-
Notifications
You must be signed in to change notification settings - Fork 59
Open
Description
hello,
I find that I almost never am able to take advantage of all available workers on a cluster. Here I have 20 workers, but the xnes algorithm only ever uses 13. I also tried with dxnes but that uses 14 out of 20. Is there anything in the algo that determines how many workers to use?
i tried this:
[oswald@stella01 git]$ git clone [email protected]:robertfeldt/BlackBoxOptim.jl.git
Cloning into 'BlackBoxOptim.jl'...
Warning: the ECDSA host key for 'github.com' differs from the key for the IP address '140.82.121.4'
Offending key for IP in /gpfs/users/oswald/.ssh/known_hosts:1
Matching host key in /gpfs/users/oswald/.ssh/known_hosts:9
remote: Enumerating objects: 7111, done.
remote: Counting objects: 100% (351/351), done.

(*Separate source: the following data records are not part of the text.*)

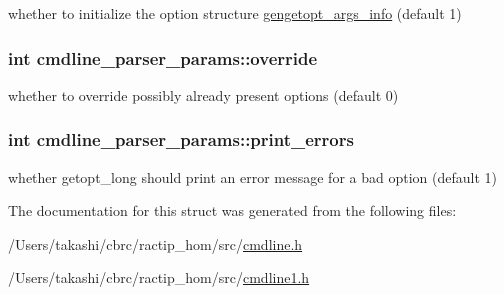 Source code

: whether to initialize the option structure \hyperlink{structgengetopt__args__info}{gengetopt\+\_\+args\+\_\+info} (default 1) 

\hypertarget{structcmdline__parser__params_ad3ff9d69146e69a47506782197b5675c}{
\subsubsection[{override}]{\setlength{\rightskip}{0pt plus 5cm}int cmdline\+\_\+parser\+\_\+params\+::override}}\label{structcmdline__parser__params_ad3ff9d69146e69a47506782197b5675c}


whether to override possibly already present options (default 0) 

\hypertarget{structcmdline__parser__params_a3236f066777488e8502abe05ccd24455}{
\subsubsection[{print\+\_\+errors}]{\setlength{\rightskip}{0pt plus 5cm}int cmdline\+\_\+parser\+\_\+params\+::print\+\_\+errors}}\label{structcmdline__parser__params_a3236f066777488e8502abe05ccd24455}


whether getopt\+\_\+long should print an error message for a bad option (default 1) 



The documentation for this struct was generated from the following files\+:\begin{DoxyCompactItemize}
\item 
/\+Users/takashi/cbrc/ractip\+\_\+hom/src/\hyperlink{cmdline_8h}{cmdline.\+h}\item 
/\+Users/takashi/cbrc/ractip\+\_\+hom/src/\hyperlink{cmdline1_8h}{cmdline1.\+h}\end{DoxyCompactItemize}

remote: Compressing objects: 100% (183/183), done.
remote: Total 7111 (delta 187), reused 306 (delta 165), pack-reused 6760
Receiving objects: 100% (7111/7111), 2.01 MiB | 2.05 MiB/s, done.
Resolving deltas: 100% (5031/5031), done.

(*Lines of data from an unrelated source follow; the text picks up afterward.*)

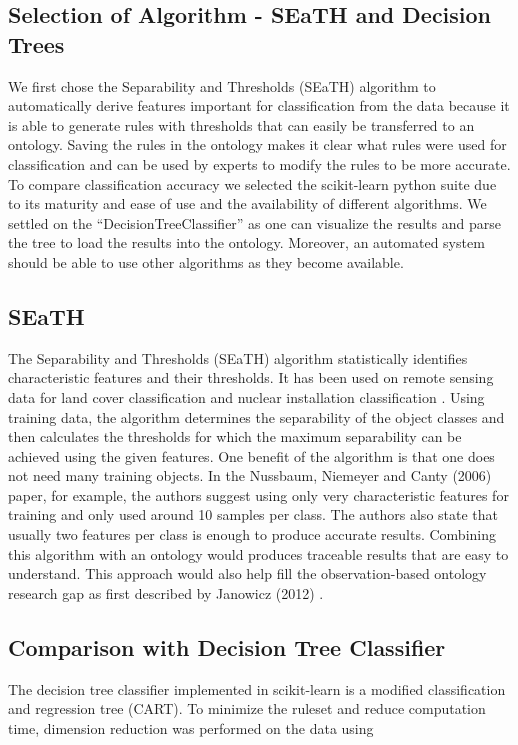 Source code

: \documentclass[authoryear, review,12pt,number]{elsarticle}
\begin{document}
\subsection{Selection of Algorithm - SEaTH and Decision Trees}
We first chose the Separability and Thresholds
(SEaTH) \citep{Nussbaum2006} algorithm to automatically derive features important
for classification from the data because it is able to generate rules with
thresholds that can easily be transferred to an ontology. Saving the rules in
the ontology makes it clear what rules were used for classification and can be
used by experts to modify the rules to be more accurate. To compare
classification accuracy we selected the scikit-learn python suite
\citep{scikit-learn} due to its maturity and ease of use and the availability of
different algorithms. We settled on the ``DecisionTreeClassifier'' as one can
visualize the results and parse the tree to load the results into the ontology.
Moreover, an automated system should be able to use other algorithms as they become available.

\subsection{SEaTH} The Separability and Thresholds (SEaTH) algorithm
\citep{Nussbaum2006} statistically identifies characteristic features and their thresholds. It has
been used on remote sensing data for land cover classification \citep{Gao2011}
and nuclear installation classification \citep{Nussbaum2006}.
Using training data, the algorithm determines the separability of the object
classes and then calculates the thresholds for which the maximum separability
can be achieved using the given features. One benefit of the algorithm is that
one does not need many training objects.
In the Nussbaum, Niemeyer and Canty (2006) paper, for example, the authors
suggest using only very characteristic features for training and only used
around 10 samples per class\citep{Nussbaum2006}. The authors also state that
usually two features per class is enough to produce accurate results. Combining
this algorithm with an ontology would produces traceable results that are easy
to understand. This approach would also help fill the observation-based ontology
research gap as first described by Janowicz (2012) \citep{Janowicz2012}.

\subsection{Comparison with Decision Tree Classifier}
The decision tree classifier implemented in scikit-learn is a modified
classification and regression tree (CART)\citep{scikit-learn}. To minimize the
ruleset and reduce computation time, dimension reduction was performed on the
data using
\end{document}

[oswald@stella01 git]$ vim BlackBoxOptim.jl/examples/rosenbrock_parallel.jl
[oswald@stella01 BlackBoxOptim.jl]$ cat examples/rosenbrock_parallel.jl
using Distributed
# Now add 2 procs that can exec in parallel (obviously it depends on your CPU
# what you actually gain from this though)
addprocs(20, exeflags = "--project=.")
@everywhere using Pkg
@everywhere Pkg.instantiate()
# Ensure BlackBoxOptim loaded on all workers
@everywhere using BlackBoxOptim
# define the function to optimize on all workers. Parallel eval only gives a gain
# if function to optimize is slow. For this example we introduce a fake sleep
# to make it slow since the function is actually very quick to eval...

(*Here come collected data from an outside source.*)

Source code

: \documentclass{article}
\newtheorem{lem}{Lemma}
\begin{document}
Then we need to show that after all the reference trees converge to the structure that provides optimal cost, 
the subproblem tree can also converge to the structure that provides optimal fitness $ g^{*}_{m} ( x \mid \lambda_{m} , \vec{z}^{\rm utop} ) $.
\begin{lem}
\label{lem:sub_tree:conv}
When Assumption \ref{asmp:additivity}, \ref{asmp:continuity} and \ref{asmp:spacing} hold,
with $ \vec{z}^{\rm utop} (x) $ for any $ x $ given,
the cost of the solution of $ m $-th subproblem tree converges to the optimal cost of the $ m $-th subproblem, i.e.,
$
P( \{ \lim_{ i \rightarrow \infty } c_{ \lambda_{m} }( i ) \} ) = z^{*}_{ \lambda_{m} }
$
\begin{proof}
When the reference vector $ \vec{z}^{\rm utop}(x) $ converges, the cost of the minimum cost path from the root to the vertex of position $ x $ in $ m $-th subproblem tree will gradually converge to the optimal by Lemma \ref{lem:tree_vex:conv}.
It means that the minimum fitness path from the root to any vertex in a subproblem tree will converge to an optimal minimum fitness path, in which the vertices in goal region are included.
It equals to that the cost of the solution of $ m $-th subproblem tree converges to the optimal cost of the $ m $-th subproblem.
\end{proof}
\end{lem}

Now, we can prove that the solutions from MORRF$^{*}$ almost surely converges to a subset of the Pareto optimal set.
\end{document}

@everywhere function slow_rosenbrock(x)
sleep(1) # Fake a slower func to be optimized...
println("evaluation on worker")
return BlackBoxOptim.rosenbrock(x)
end
# First run without any parallel procs used in eval
#opt1 = bbsetup(slow_rosenbrock; Method=:xnes, SearchRange = (-5.0, 5.0),
# NumDimensions = 50, MaxFuncEvals = 5000)
#el1 = @elapsed res1 = bboptimize(opt1)
#t1 = round(el1, digits=3)
# When Workers= option is given, BlackBoxOptim enables parallel
# evaluation of fitness using the specified worker processes
opt2 = bbsetup(slow_rosenbrock; Method=:xnes, SearchRange = (-5.0, 5.0),
NumDimensions = 50, MaxFuncEvals = 40, Workers = workers())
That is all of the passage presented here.